At any rate, Arkansas is discussed in rather slighting terms and held up to considerable scorn--a rather dangerous comic device since there are listeners in Arkansas too.
MR. CATES HAS A GIRL named Katherine Brown whom he worships from afar. Their conversation consists largely of long, painful silence broken occasionally by the most inappropriate observations from Mr. Cates, some of which, I must admit, are pretty funny.
Miss Brown's chief function is to squeal with glee or dismay or whatever other emotion is asked of her and she performs it fetchingly. At frequent intervals, she is also required to exclaim: "Mr. Cates--you're wonderful!" It's never very clear just what grounds she has for this statement.

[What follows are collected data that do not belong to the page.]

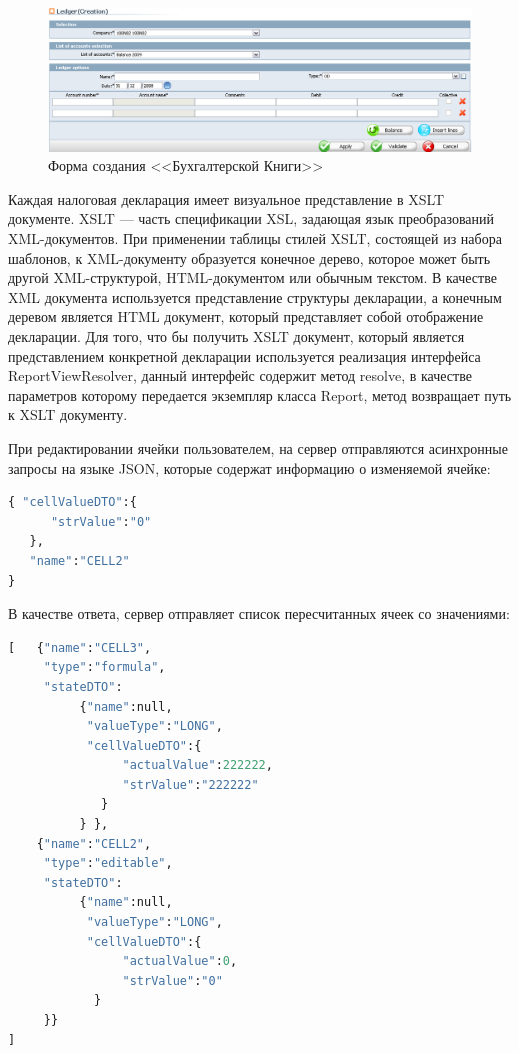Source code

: \documentclass[14pt,a4paper]{reportmod}
\begin{document}
\begin{figure}
  \centering
  \includegraphics[scale=0.43]{pics/scr_ledger_creation}
  \caption{Форма создания <<Бухгалтерской Книги>>}
  \label{pic:ledger_creation}
\end{figure}

Каждая налоговая декларация имеет визуальное представление в XSLT документе. XSLT --- часть спецификации XSL, задающая язык преобразований XML-документов. При применении таблицы стилей XSLT, состоящей из набора шаблонов, к XML-документу образуется конечное дерево, которое может быть другой XML-структурой, HTML-документом или обычным текстом. В качестве XML документа используется представление структуры декларации, а конечным деревом является HTML документ, который представляет собой отображение декларации. Для того, что бы получить XSLT документ, который является представлением конкретной декларации используется реализация интерфейса ReportViewResolver, данный интерфейс содержит метод resolve, в качестве параметров которому передается экземпляр класса Report, метод возвращает путь к XSLT документу.

При редактировании ячейки пользователем, на сервер отправляются асинхронные запросы на языке JSON, которые содержат информацию о изменяемой ячейке:
\begin{lstlisting}[language=Python,basicstyle=\small]
{ "cellValueDTO":{
      "strValue":"0"
   },
   "name":"CELL2"
}
\end{lstlisting}

В качестве ответа, сервер отправляет список пересчитанных ячеек со значениями:
\begin{lstlisting}[language=Python,basicstyle=\small]
[   {"name":"CELL3",
     "type":"formula",
     "stateDTO":
          {"name":null,
           "valueType":"LONG",
           "cellValueDTO":{
                "actualValue":222222,
                "strValue":"222222"
             }
          } },
    {"name":"CELL2",
     "type":"editable",
     "stateDTO":
          {"name":null,
           "valueType":"LONG",
           "cellValueDTO":{
                "actualValue":0,
                "strValue":"0"
            }
     }}
]
\end{lstlisting}
\end{document}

Miss Brown's father, an apoplectic extrovert who doesn't like anything, particularly Opie Cates, is the hero's boss, which, of course, keeps him in fairly close contact with this particular object of his loathing. There are a couple of other characters but I don't think we need bother with them.
AS THE SHOW OPENS, Opie declares: "The dawgondest things happen to me." This is a remarkably candid statement of the program's general aims. The dawgondest things certainly happen to Mr. Cates. The plots move with the speed of the old Mack Sennett comedies but are far more complex in structure.
In one of them, for example, the climax occurred when Mr. Brown got stuck under the front porch in his nightgown, trying to catch a rabbit. At precisely the same moment, Opie, also in his nightgown, was discovered in a broom closet in the Brown home.
"This is hard to explain," Opie remarked as his girl opened the door to the broom closet. I'm afraid he's right. The Opie Cates show is situation comedy which, I suspect, is written backwards. The way I figure it the writers put Mr. Brown under the porch and Opie in the broom closet first and then try to figure out how they got there.
IT'S ONLY FAIR to explain that the situations, while they are hardly plausible, are fairly ingenious. In one of those things, Opie was attempting to win some sort of contest for his girl, Katherine, while her father was trying to round up sufficient votes to be elected assemblyman.
Somehow the rival political machine got the mistaken notion that Opie had 7,000 votes in his pocket for the assembly rather than for a contest of more frivolous nature. (You can't break these sentences down much farther than that and still keep the thread of plot well in hand).
This misunderstanding permitted them to unloose on Mr. Cates a temptress who apparently had studied the temptation racket under Pola Negri. At any rate, she employed a baroque and archaic approach which was historically accurate in every detail, if that's any recommendation.
TO BE FAIR to this program, it's much pleasanter than the foregoing makes it sound. No new ground is being broken here but the old soil is tilled with great competence.
The dialogue is amusing and Mr. Cates, who sounds like Stuart Erwin crossed with Bob Burns, has a lot of charm. It just seems a shame that so much hard work has gone into another comedy program about wide-eyed young men. There are already quite enough of them.